# EXERCISE BRIEF
Please tally the lines in the data below that include the string "footnotesize", and reply with only the total.

### EXTRACTED DATA

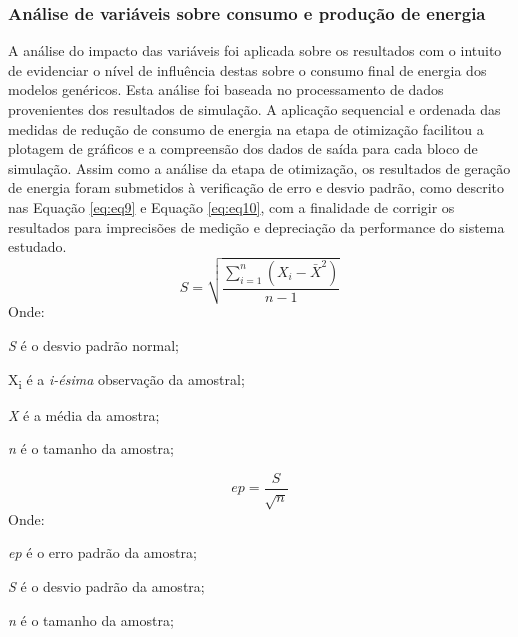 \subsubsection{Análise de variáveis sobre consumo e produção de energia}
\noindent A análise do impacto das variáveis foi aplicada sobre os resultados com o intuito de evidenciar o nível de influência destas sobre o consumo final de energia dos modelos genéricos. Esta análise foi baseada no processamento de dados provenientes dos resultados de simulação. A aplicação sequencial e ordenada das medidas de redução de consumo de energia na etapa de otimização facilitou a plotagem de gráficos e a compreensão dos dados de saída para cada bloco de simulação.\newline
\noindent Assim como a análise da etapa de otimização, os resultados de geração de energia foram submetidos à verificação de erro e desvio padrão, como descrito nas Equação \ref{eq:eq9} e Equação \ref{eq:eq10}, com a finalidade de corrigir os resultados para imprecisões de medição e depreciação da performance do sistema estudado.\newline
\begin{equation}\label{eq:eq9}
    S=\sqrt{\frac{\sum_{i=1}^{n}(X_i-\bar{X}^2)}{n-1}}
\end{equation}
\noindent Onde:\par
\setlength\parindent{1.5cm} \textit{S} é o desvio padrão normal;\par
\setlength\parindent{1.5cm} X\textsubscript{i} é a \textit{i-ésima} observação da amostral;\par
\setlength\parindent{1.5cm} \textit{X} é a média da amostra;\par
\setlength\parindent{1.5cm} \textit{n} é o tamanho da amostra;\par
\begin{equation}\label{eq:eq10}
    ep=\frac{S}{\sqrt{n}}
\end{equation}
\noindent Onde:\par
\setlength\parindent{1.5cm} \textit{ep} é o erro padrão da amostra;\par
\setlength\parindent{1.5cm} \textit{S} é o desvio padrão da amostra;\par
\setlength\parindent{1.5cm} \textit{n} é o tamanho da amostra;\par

######
### EXTRACTED DATA

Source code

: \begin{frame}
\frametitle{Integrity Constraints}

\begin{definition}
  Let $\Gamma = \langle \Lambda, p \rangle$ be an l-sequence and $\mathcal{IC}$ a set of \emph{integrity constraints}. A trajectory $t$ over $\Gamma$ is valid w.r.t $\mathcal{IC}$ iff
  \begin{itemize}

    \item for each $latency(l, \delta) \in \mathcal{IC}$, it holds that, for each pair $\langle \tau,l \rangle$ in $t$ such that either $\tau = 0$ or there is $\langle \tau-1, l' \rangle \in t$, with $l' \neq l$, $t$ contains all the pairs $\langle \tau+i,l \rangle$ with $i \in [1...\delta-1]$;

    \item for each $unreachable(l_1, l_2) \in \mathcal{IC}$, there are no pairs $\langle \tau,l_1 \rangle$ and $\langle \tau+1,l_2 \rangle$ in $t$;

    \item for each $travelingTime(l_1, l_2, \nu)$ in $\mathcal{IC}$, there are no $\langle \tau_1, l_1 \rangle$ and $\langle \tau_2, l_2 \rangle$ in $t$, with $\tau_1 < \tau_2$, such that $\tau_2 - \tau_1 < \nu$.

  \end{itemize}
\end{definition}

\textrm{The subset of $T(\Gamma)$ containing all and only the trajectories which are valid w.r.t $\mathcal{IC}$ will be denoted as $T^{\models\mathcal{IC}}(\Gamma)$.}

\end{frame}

######
### EXTRACTED DATA

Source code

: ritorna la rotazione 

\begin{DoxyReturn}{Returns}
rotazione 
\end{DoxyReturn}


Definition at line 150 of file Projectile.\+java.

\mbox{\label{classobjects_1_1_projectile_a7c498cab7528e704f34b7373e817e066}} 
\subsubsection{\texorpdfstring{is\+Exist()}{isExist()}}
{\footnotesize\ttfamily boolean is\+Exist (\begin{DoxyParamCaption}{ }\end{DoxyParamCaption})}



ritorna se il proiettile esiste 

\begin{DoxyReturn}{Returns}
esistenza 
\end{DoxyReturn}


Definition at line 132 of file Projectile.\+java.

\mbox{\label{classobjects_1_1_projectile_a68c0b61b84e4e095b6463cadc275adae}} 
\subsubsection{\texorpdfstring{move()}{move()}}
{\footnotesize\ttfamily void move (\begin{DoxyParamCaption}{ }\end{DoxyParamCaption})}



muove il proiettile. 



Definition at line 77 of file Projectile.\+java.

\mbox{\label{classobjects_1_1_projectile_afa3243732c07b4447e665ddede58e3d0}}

######

# RESULT
2